[EXERCISE DATA Boundary: Start]

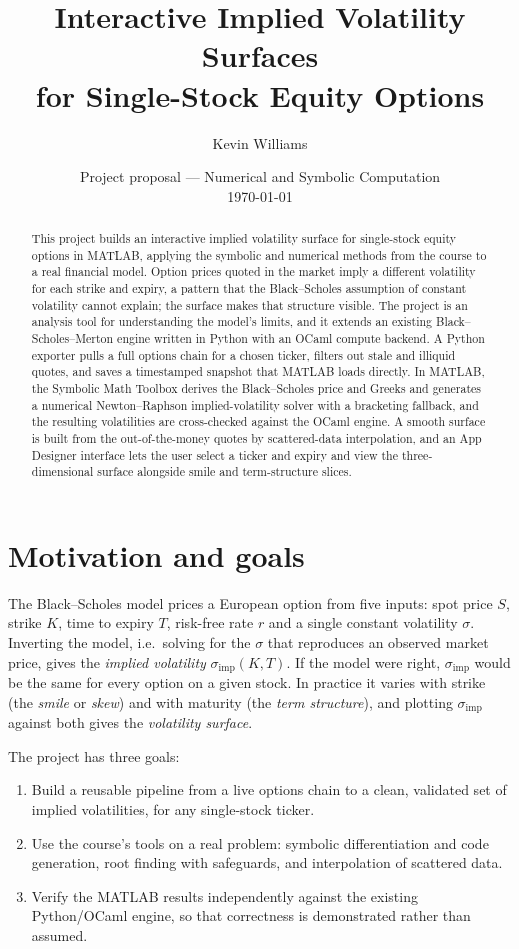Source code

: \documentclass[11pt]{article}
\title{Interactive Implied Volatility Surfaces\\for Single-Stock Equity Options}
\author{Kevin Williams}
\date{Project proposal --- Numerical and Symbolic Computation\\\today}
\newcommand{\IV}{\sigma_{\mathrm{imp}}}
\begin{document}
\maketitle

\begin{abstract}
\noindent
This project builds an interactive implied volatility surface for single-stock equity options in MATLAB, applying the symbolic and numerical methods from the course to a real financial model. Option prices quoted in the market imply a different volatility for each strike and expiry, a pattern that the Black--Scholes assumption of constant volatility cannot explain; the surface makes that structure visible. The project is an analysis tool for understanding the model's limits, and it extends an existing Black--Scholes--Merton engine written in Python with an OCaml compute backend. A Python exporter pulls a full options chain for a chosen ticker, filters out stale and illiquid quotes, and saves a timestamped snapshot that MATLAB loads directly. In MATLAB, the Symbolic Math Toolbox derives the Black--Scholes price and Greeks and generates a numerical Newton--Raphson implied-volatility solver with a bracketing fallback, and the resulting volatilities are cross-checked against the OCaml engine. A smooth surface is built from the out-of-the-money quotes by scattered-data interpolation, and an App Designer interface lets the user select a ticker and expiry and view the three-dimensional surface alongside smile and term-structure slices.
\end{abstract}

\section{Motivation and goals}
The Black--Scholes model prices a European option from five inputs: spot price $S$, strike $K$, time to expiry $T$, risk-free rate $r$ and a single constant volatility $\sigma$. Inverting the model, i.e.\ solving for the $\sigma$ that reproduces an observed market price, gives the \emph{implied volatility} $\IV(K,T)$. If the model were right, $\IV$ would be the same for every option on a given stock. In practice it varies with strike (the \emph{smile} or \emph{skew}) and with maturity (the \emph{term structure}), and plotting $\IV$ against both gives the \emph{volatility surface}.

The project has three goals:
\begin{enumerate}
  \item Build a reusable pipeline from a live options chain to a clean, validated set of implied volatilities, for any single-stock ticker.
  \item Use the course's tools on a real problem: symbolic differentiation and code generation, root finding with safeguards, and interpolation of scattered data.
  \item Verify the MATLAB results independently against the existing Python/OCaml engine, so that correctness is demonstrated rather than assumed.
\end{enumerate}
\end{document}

[EXERCISE DATA Boundary: End]
[EXERCISE DATA Boundary: Start]

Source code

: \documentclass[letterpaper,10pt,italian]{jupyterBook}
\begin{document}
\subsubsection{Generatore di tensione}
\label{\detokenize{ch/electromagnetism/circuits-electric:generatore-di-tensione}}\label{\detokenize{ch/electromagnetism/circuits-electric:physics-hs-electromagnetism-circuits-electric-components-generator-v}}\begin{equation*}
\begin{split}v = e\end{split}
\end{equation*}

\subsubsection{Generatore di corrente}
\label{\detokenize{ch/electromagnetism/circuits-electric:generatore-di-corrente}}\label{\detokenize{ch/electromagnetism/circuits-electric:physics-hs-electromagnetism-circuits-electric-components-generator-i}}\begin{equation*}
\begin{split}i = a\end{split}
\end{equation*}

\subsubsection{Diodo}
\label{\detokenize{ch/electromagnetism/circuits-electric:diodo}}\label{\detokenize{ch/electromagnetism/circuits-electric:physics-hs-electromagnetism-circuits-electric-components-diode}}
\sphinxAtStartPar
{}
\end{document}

[EXERCISE DATA Boundary: End]

_WHAT IS BEING ASKED_
Copy out every line of the listing that includes the string "subsubsection".

_EXERCISE RESPONSE_
\subsubsection{Generatore di tensione}
\subsubsection{Generatore di corrente}
\subsubsection{Diodo}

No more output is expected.